Keep in mind, olive oil won’t do much good all by itself! You’ll reap the biggest pain- and inflammation-fighting benefits when you consume it as part of an overall anti-inflammatory diet (like a Mediterranean-style diet) featuring a variety of  fruits, vegetables, whole grains, nuts, fish, and other nutrient-dense whole foods. In fact, research has shown that the Mediterranean diet can reduce disease activity, pain, and stiffness in patients with inflammatory arthritis, likely due to its relative abundance of polyphenols, lycopene, omega 3s, vitamins, and trace minerals.

On the other hand, dietary patterns high in refined starches, sugar, and saturated and trans fats may cause an activation of the innate immune system (which may drive inflammation associated with RA), “most likely by excessive production of proinflammatory cytokines,” according to one study.
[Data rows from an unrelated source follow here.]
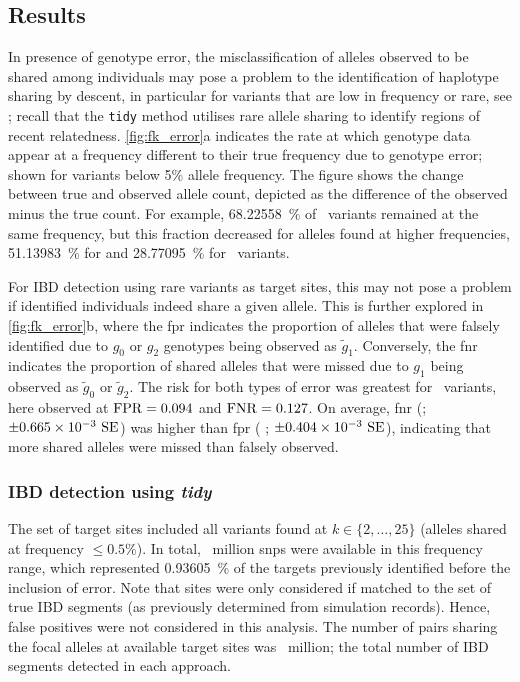 %
\subsection{Results}
\label{sec:ibd_results_err}
%

In presence of genotype error, the misclassification of alleles observed to be shared among individuals may pose a problem to the identification of haplotype sharing by descent, in particular for variants that are low in frequency or rare, see ; recall that the \texttt{tidy} method utilises rare allele sharing to identify regions of recent relatedness.
\cref{fig:fk_error}{a} indicates the rate at which genotype data appear at a frequency different to their true frequency due to genotype error; shown for variants below 5\% allele frequency.
The figure shows the change between true and observed allele count, depicted as the difference of the observed minus the true count.
For example, \SI{68.22558}{\percent} of ~variants remained at the same frequency, but this fraction decreased for alleles found at higher frequencies, \eg \SI{51.13983}{\percent} for  and \SI{28.77095}{\percent} for ~variants.

%

%

For IBD detection using rare variants as target sites, this may not pose a problem if identified individuals indeed share a given allele.
This is further explored in \cref{fig:fk_error}{b}, where the \gls{fpr} indicates the proportion of alleles that were falsely identified due to $g_0$ or $g_2$ genotypes being observed as $\tilde{g}_1$.
Conversely, the \gls{fnr} indicates the proportion of shared alleles that were missed due to $g_1$ being observed as $\tilde{g}_0$ or $\tilde{g}_2$.
The risk for both types of error was greatest for ~variants, here observed at ${\operatorname{FPR}=\dec{0.09356644}}$ and ${\operatorname{FNR}=\dec{0.126583}}$.
On average, \gls{fnr}  (; ${\pm \dec{0.665030e-3}~\text{SE}}$) was higher than \gls{fpr} ( ; ${\pm \dec{0.403969e-3}~\text{SE}}$), indicating that more shared alleles were missed than falsely observed.



%
\subsubsection{IBD detection using \emph{tidy}}
%

The set of target sites included all \fk{} variants found at ${k \in \lbrace 2, \ldots, 25 \rbrace}$ (\ie alleles shared at frequency ${\leq 0.5\%}$).
In total, ~million \glspl{snp} were available in this frequency range, which represented \SI{0.93605}{\percent} of the targets previously identified before the inclusion of error.
Note that sites were only considered if matched to the set of true IBD segments (as previously determined from simulation records).
Hence, false positives were not considered in this analysis.
The number of pairs sharing the focal alleles at available target sites was ~million; \ie the total number of IBD segments detected in each approach.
A great general rule for eating an anti-inflammatory diet is to aim for loads of different colors on your plate. Bright purples, reds, greens, and oranges often indicate high levels of polyphenols and other beneficial plant compounds that can help curb inflammation.

As for specific foods, the following make great additions to an anti-inflammatory diet:

  • Olive oil: Swapping out sources of saturated fat like butter for olive oil work wonders for your levels of inflammation (and your heart health). Always opt for extra virgin olive oil, or high-polyphenol olive oil.
  • Vegetables: Broccoli, broccoli rabe, purple cabbage, spinach, arugula, kale, tomatoes, carrots, Brussels sprouts, cauliflower, bell peppers, mushrooms, celery, fennel, leeks, beets, potatoes, sweet potatoes, turnips, artichokes, zucchini, eggplant, squash, onions, garlic, cucumber, and literally any other veggie you want to eat.
  • Fruits: Berries, lemons, oranges, grapefruit, melons, peaches, plums, apples, pears, pomegranate, apricots, olives,  avocados, and pretty much any fruit!
  • Nuts + seeds: Almonds, walnuts, pistachios, pine nuts, hazelnuts, cashews, sesame seeds, sunflower seeds, pili nuts, pumpkin seeds, chia seeds, flax seeds, and more.
  • Grains: Brown rice, wild rice, quinoa, barley, buckwheat, oats, polenta, bulgur, farro, millet, whole wheat or whole grain bread, pasta, and other whole or minimally processed grains.
  • Legumes: Lentils, chickpeas, peas, beans (cannellini beans, red beans, fava beans, lima beans, pinto beans, etc).
  • Seafood: Salmon, sardines, anchovies, tuna, trout, mackerel, halibut, sea bass, oysters, mussels, clams, etc.
  • Herbs, spices, + flavorings: Balsamic vinegar, cayenne, turmeric, ginger, oregano, thyme, rosemary, mint, cumin, dill, parsley, paprika, basil, sage, cinnamon, etc.
  • Beverages: Black tea, green tea, herbal teas, and red wine in moderation.